Jordan mı Kobe mi LeBron mu Magic mi tartışmalarını tamamen bir kenara bırakmak istiyorum. Belki en büyük Jordan ve hep öyle kalacak. Belki Kobe yanına yaklaşılamayacak bir isim. Belki de tüm zamanların en iyisi denilecek isimi henüz izlemedik bile. Tüm bunlar bu isimlerin gerçekten ne kadar büyük olduklarını görmemizi engelliyor. Şahsen Kobe Bryant herhangi bir tartışmanın adının büyüklüğünü gölgeleyemeyeceği kadar değerli. Forma satış miktarlarında Çin’de, ülkesinin Milli kahraman seviyesinde sevilen Yao Ming’in bile önünde olan bir isim o. Kariyerindeki şampiyonluklar, rekorlar, ödüller bir yana bize yüzlerce unutulmaz an yaşatan biri. Kobe Bryant, “Clutch” kelimesinin vücut bulmuş hali. Baskı da daha da büyüyen, en can yakan topları bile antrenman şutu sakinliğinde kullanan bir oyuncu.
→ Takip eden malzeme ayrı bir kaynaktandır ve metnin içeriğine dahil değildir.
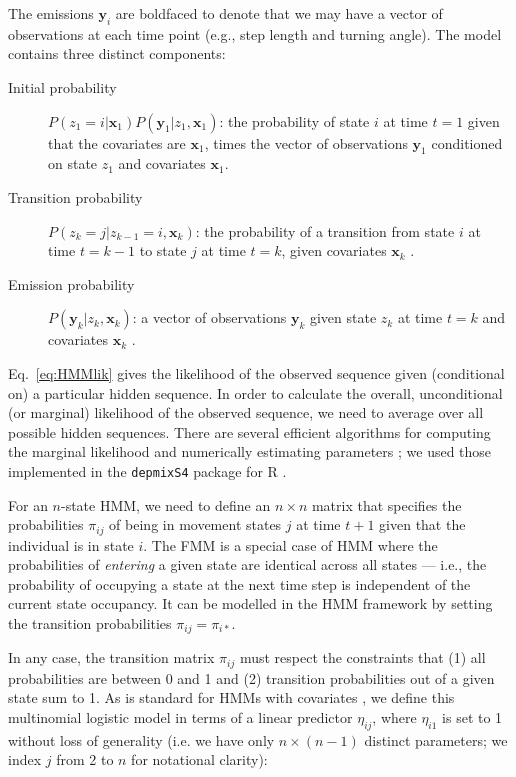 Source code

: \documentclass{bmcart}
\newcommand{\obs}{\mathbf{y}}
\newcommand{\cov}{\mathbf{x}}
\newcommand{\state}{z}
\begin{document}
The emissions $\obs_i$ are boldfaced to denote that we may have a vector of observations at each time point (e.g., step length and turning angle).
The model contains three distinct components:

\begin{description}
\item[Initial probability] $P(\state_{1} = i | \cov_{1}) P(\obs_{1} | \state_{1}, \cov_{1} )$: the probability of state $i$ at time $t=1$ given that the covariates are $\cov_{1}$, times the vector of observations $\obs_{1}$ conditioned on state $\state_{1}$ and covariates $\cov_{1}$.

\item[Transition probability] $P(\state_{k}=j | \state_{k-1}=i,\cov_{k})$: the probability of a transition from state $i$ at time $t=k-1$ to state $j$ at time $t=k$, given covariates $\cov_{k}$ .


\item[Emission probability] $P(\obs_{k} | \state_{k},\cov_{k})$: a vector of observations $\obs_{k}$ given state $\state_{k}$ at time $t=k$ and covariates $\cov_{k}$ .
\end{description}

Eq.~\ref{eq:HMMlik} gives the likelihood of the observed sequence 
given (conditional on) a particular
hidden sequence. 
In order to calculate the overall, unconditional (or marginal) 
likelihood of the 
observed sequence, we need to average over all possible hidden sequences. 
There are several efficient algorithms for computing the marginal likelihood and
numerically estimating parameters \cite{zucchini_hidden_2009};
we used those implemented in the \texttt{depmixS4} package for R
\cite{visser2010depmixs4,R}.

For an $n$-state HMM, we need to define an $n \times n$ matrix that specifies the probabilities $\pi_{ij}$ of being in movement states $j$ at time $t+1$ given that the individual is in state $i$.  The FMM is a special case of HMM where the probabilities of \emph{entering} a given state are identical across all states --- i.e., the probability of occupying a state at the next time step is independent of the current state occupancy. It can be modelled in the HMM framework by setting the transition probabilities  $\pi_{ij} = \pi_{i*}$.

In any case, the transition matrix $\pi_{ij}$ must respect the constraints that (1) all probabilities are between 0 and 1 and (2) transition probabilities out of a given state sum to 1.
As is standard for HMMs with covariates \cite{visser2010depmixs4}, we define this multinomial logistic model in terms of a linear predictor $\eta_{ij}$, where $\eta_{i1}$ is set to 1 without loss of generality (i.e. we have only $n \times (n-1)$ distinct parameters; we index $j$ from 2 to $n$ for notational clarity):
\end{document}
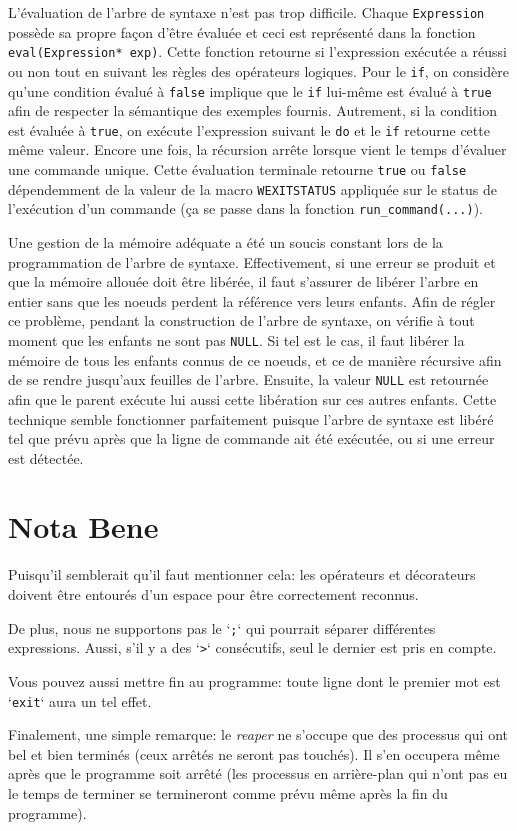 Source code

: \documentclass{article}
\begin{document}
L'évaluation de l'arbre de syntaxe n'est pas trop difficile. Chaque \texttt{Expression} possède sa propre façon d'être évaluée et ceci est représenté dans la fonction \texttt{eval(Expression* exp)}. Cette fonction retourne si l'expression exécutée a réussi ou non tout en suivant les règles des opérateurs logiques. Pour le \texttt{if}, on considère qu'une condition évalué à \texttt{false} implique que le \texttt{if} lui-même est évalué à \texttt{true} afin de respecter la sémantique des exemples fournis. Autrement, si la condition est évaluée à \texttt{true}, on exécute l'expression suivant le \texttt{do} et le \texttt{if} retourne cette même valeur. Encore une fois, la récursion arrête lorsque vient le temps d'évaluer une commande unique. Cette évaluation terminale retourne \texttt{true} ou \texttt{false} dépendemment de la valeur de la macro \texttt{WEXITSTATUS} appliquée sur le status de l'exécution d'un commande (ça se passe dans la fonction \texttt{run\_command(...)}).\newline

Une gestion de la mémoire adéquate a été un soucis constant lors de la programmation de l'arbre de syntaxe. Effectivement, si une erreur se produit et que la mémoire allouée doit être libérée, il faut s'assurer de libérer l'arbre en entier sans que les noeuds perdent la référence vers leurs enfants. Afin de régler ce problème, pendant la construction de l'arbre de syntaxe, on vérifie à tout moment que les enfants ne sont pas \texttt{NULL}. Si tel est le cas, il faut libérer la mémoire de tous les enfants connus de ce noeuds, et ce de manière récursive afin de se rendre jusqu'aux feuilles de l'arbre. Ensuite, la valeur \texttt{NULL} est retournée afin que le parent exécute lui aussi cette libération sur ces autres enfants. Cette technique semble fonctionner parfaitement puisque l'arbre de syntaxe est libéré tel que prévu après que la ligne de commande ait été exécutée, ou si une erreur est détectée.\newline

\section{Nota Bene}

Puisqu'il semblerait qu'il faut mentionner cela: les opérateurs et décorateurs doivent être entourés d'un espace pour être correctement reconnus.

De plus, nous ne supportons pas le `\texttt{;}` qui pourrait séparer différentes expressions. Aussi, s'il y a des `\texttt{>}` consécutifs, seul le dernier est pris en compte.

Vous pouvez aussi mettre fin au programme: toute ligne dont le premier mot est `\texttt{exit}` aura un tel effet.

Finalement, une simple remarque: le \textit{reaper} ne s'occupe que des processus qui ont bel et bien terminés (ceux arrêtés ne seront pas touchés). Il s'en occupera même après que le programme soit arrêté (les processus en arrière-plan qui n'ont pas eu le temps de terminer se termineront comme prévu même après la fin du programme).
\end{document}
Kara Mamba, 19 yıllık NBA kariyerinde hep kazanmak için oynadı. Kırık parmaklara, sakat dizlere rağmen her gün parkeye galibiyet için adım attı. Bu onu bazıları için idol yaparken bazılarının da ondan nefret etmesine sebep oldu. Gerek saha içi gerek saha dışı hareketleriyle her zaman ön planda oldu ve aradan geçen 19 yıldan sonra sadece basketbol özelinde değil tüm spor dünyasında en önemli marka değerine sahip sporculardan biri konumunu aldı.
Saydığım noktalar aslında Bryant’ı anlamak için bakılması gereken son noktalar. Kobe Bryant hayatı top ve çember ile geçmiş biri. Basketbol onun için her zaman en önemli şey oldu ve aslında sadece basketbolu çok sevdi Kobe Bryant daha fazlası değil. Artık pas vermemesiyle ilgili alay konusu olduğu, bir zamanlar çok normal gösterdiği imkansız rakamlardan çok uzak, en büyük sevdasından ayrılmak üzere kanının renkleri olduğunu söylediği sarı-mor formayı son kez sırtına geçirdiği bu sezonda da İtalya’da sokak potalarında babasını örnek alarak basketbol oynayan o çocuk kadar aşık oyuna Kobe. İlk günkü kadar hırslı ve kazanmaya aç ama mutlak galibiyet günlerinden artık çok uzakta olduğunun farkında. Bu sefer dünyada ona en çok keyif veren şeyi son kez bu seviyede yapmak ve ait olduğu için takım için son kurşununu sıkmak için sahada Kobe Bryant.
“İyi” kelimesi Kobe Bryant’ı anlatmak için çok kısa bir kelime. “En iyi” ise onu anlamsız bir mücadeleye sokan klişe bir zorlama. Kariyerinin 20. yılında da yapmamız gereken kendi gözlerimize bile inanamamamızı sağlayan bu adamı hayranlıkla izlemek olmalı.
ORHAN
Merhaba Sena, telefon değişikliği ve internet adreslerimin gitmesi ve birazda Furkan’ın anlaşmalarıyla ilgili yoğunluklarda eklenince epeydir yazılarını takip edememiştim. Gerçi şimdi tamamını okuma şansı buldum. Kobe Bryant’ı rakip takımın bir oyuncusu olmasına rağmen güzel anlatmışsın. Artık belirli bir süre sonra kendisini meşhur eden, idol yapan bu spora kendisi gibi kaliteli ve yetenekli gençleri yetiştirmek için çaba sarfeder ya bir takımda koçluk yapar. Senacığım yazılarının hepsi çok güzel. Derslerinin çok yoğun ve yorucu olduğunu bildiğim için şu an belki zaman ayıramıyabilirsin diye düşünüyorum ama yakın bir gelecekte ulusal gazetelerin köşe yazılarında görürüm seni inş. (Hernekadar bizde futbol ön planda olmasada). Tekrar tebrik ediyorum, yolun açık olsun, her şey gönlünce olsun.